Quel avenir pour la DSP ?
Faut-il jeter aux orties la DSP ? Y a-t-il un meilleur système ? « Pas sûr, remarque Joël Pontis. Il ne faut pas en faire un combat idéologique. La DSP est très encadrée par la loi. La collectivité demande des comptes au gestionnaire. C’est normal. Et nous gestionnaires nous essayons de l’impliquer, pour qu’elle ne se sente pas complètement déresponsabilisée de tout. La DSP, si on ne lâche rien sur le contenu de son projet, c’est un bon système. ».
Sophie Leblanc est d’accord. « C’est un système qui fonctionne, ce que je regrette c’est l’attitude de certaines collectivités quant aux prix ».
Magali Bachelier nuance. « Avec la DSP on n’est plus considéré comme un partenaire mais comme un prestataire des services, c’est dommage. ». Et selon, elle, la solution repose peut-être sur les mandats de Service d’Intérêt Économique General (SGIEG) qui ne font pas l’objet d’appels d’offres.
Mais pour beaucoup la question de l’avenir de la DSP est un faux débat.
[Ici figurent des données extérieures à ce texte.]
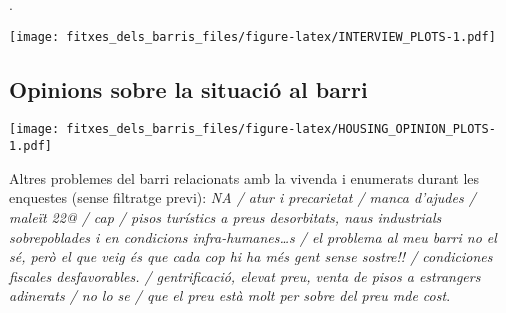 \documentclass[]{article}
\begin{document}
.

\texttt{[image: fitxes\_dels\_barris\_files/figure-latex/INTERVIEW\_PLOTS-1.pdf]}

\subsection{Opinions sobre la situació al
barri}\label{opinions-sobre-la-situacio-al-barri}

\texttt{[image: fitxes\_dels\_barris\_files/figure-latex/HOUSING\_OPINION\_PLOTS-1.pdf]}

Altres problemes del barri relacionats amb la vivenda i enumerats durant
les enquestes (sense filtratge previ): \emph{NA / atur i precarietat /
manca d'ajudes / maleït 22@ / cap / pisos turístics a preus desorbitats,
naus industrials sobrepoblades i en condicions infra-humanes\ldots{}s /
el problema al meu barri no el sé, però el que veig és que cada cop hi
ha més gent sense sostre!! / condiciones fiscales desfavorables. /
gentrificació, elevat preu, venta de pisos a estrangers adinerats / no
lo se / que el preu està molt per sobre del preu mde cost}.
\end{document}
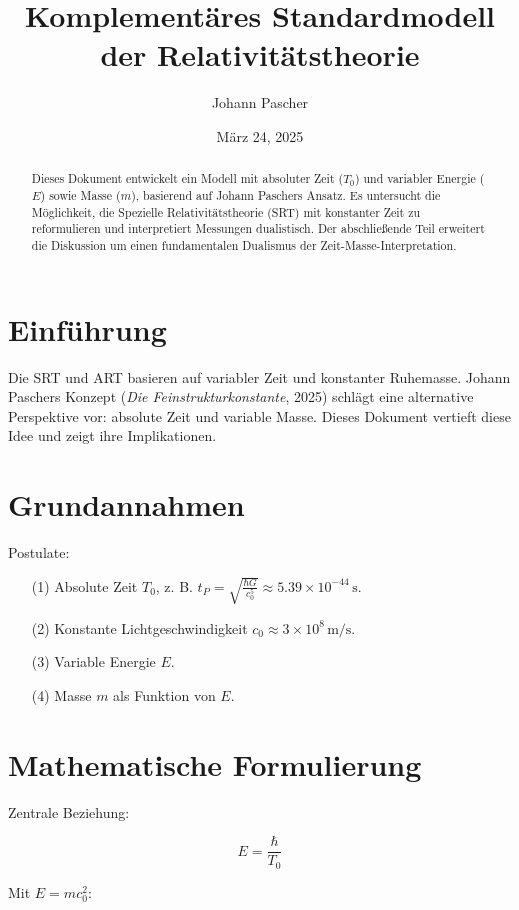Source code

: \documentclass{article}
\title{Komplementäres Standardmodell der Relativitätstheorie}
\author{Johann Pascher}
\date{März 24, 2025}
\begin{document}
	
	\maketitle
	
	\begin{abstract}
		Dieses Dokument entwickelt ein Modell mit absoluter Zeit (\( T_0 \)) und variabler Energie (\( E \)) sowie Masse (\( m \)), basierend auf Johann Paschers Ansatz. Es untersucht die Möglichkeit, die Spezielle Relativitätstheorie (SRT) mit konstanter Zeit zu reformulieren und interpretiert Messungen dualistisch. Der abschließende Teil erweitert die Diskussion um einen fundamentalen Dualismus der Zeit-Masse-Interpretation.
	\end{abstract}
	
	\section{Einführung}
	
	Die SRT und ART basieren auf variabler Zeit und konstanter Ruhemasse. Johann Paschers Konzept (\textit{Die Feinstrukturkonstante}, 2025) schlägt eine alternative Perspektive vor: absolute Zeit und variable Masse. Dieses Dokument vertieft diese Idee und zeigt ihre Implikationen.
	
	\section{Grundannahmen}
	
	Postulate:
	\begin{enumerate}
		\item[(1)] Absolute Zeit \( T_0 \), z. B. \( t_P = \sqrt{\frac{\hbar G}{c_0^5}} \approx 5.39 \times 10^{-44} \, \text{s} \).
		\item[(2)] Konstante Lichtgeschwindigkeit \( c_0 \approx 3 \times 10^8 \, \text{m/s} \).
		\item[(3)] Variable Energie \( E \).
		\item[(4)] Masse \( m \) als Funktion von \( E \).
	\end{enumerate}
	
	\section{Mathematische Formulierung}
	
	Zentrale Beziehung:
	
	\[
	E = \frac{\hbar}{T_0}
	\]
	
	Mit \( E = m c_0^2 \):
	
\end{document}
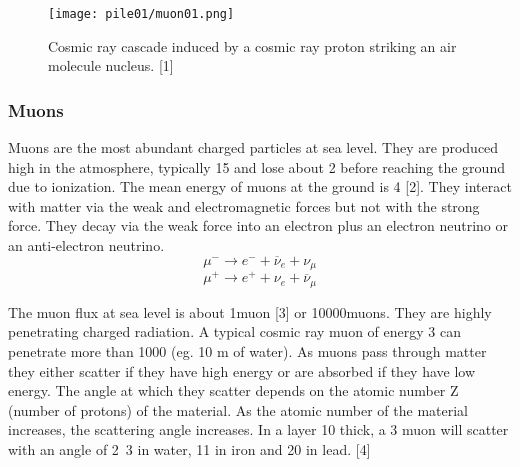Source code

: \documentclass[twocolumn,a4paper]{article}
\begin{document}
\begin{figure}
  \texttt{[image: pile01/muon01.png]}
  \caption{Cosmic ray cascade induced by a cosmic ray proton striking
an air molecule nucleus. [1]}
\end{figure}

\subsubsection{Muons}
Muons are the most abundant charged particles at sea level. They are produced high in the
atmosphere, typically \unit{15}{\kilo\metre} and lose about \unit{2}{\giga\electronvolt} before reaching the ground due to ionization. The
mean energy of muons at the ground is \unit{4}{\giga\electronvolt} [2]. They interact with matter via the weak and
electromagnetic forces but not with the strong force. They decay via the weak force into an electron
plus an electron neutrino or an anti-electron neutrino.
\begin{equation} \mu^- \rightarrow e^- + \overline{\nu}_e + \nu_\mu \end{equation}
\begin{equation} \mu^+ \rightarrow e^+ + \nu_e + \overline{\nu}_\mu \end{equation}

The muon flux at sea level is about \unit{1}{muon\usk\rpsquare{\centi\metre}\usk\reciprocal\minute} [3] or 
\unit{10000}{muons\usk\rpsquare\metre\usk\reciprocal\minute}. They are highly penetrating charged radiation. 
A typical cosmic ray muon of energy \unit{3}{\giga\electronvolt} can penetrate more than 
\unit{1000}{\gram\usk\rpsquare{\centi\metre}} (eg. 10 m of water). As muons pass through matter they either
scatter if they have high energy or are absorbed if they have low energy. The angle at which they
scatter depends on the atomic number Z (number of protons) of the material. As the atomic number
of the material increases, the scattering angle increases. In a layer \unit{10}{\centi\metre} thick, a 
\unit{3}{\giga\electronvolt} muon will scatter with an angle of \unit{2.3}{\milli\radian} in water, 
\unit{11}{\milli\radian} in iron and \unit{20}{\milli\radian} in lead. [4]
\end{document}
La solution choisie est plus pragmatique et mêle crèches municipales, soutien aux associations, achat de berceaux dans le privé et par convenance ici ou là une ou 2 DSP. Peu importe les moyens, ce qui compte c’est l’importance que les villes donnent aux modes d’accueil. Leur ambition pour la petite enfance en quelque sorte.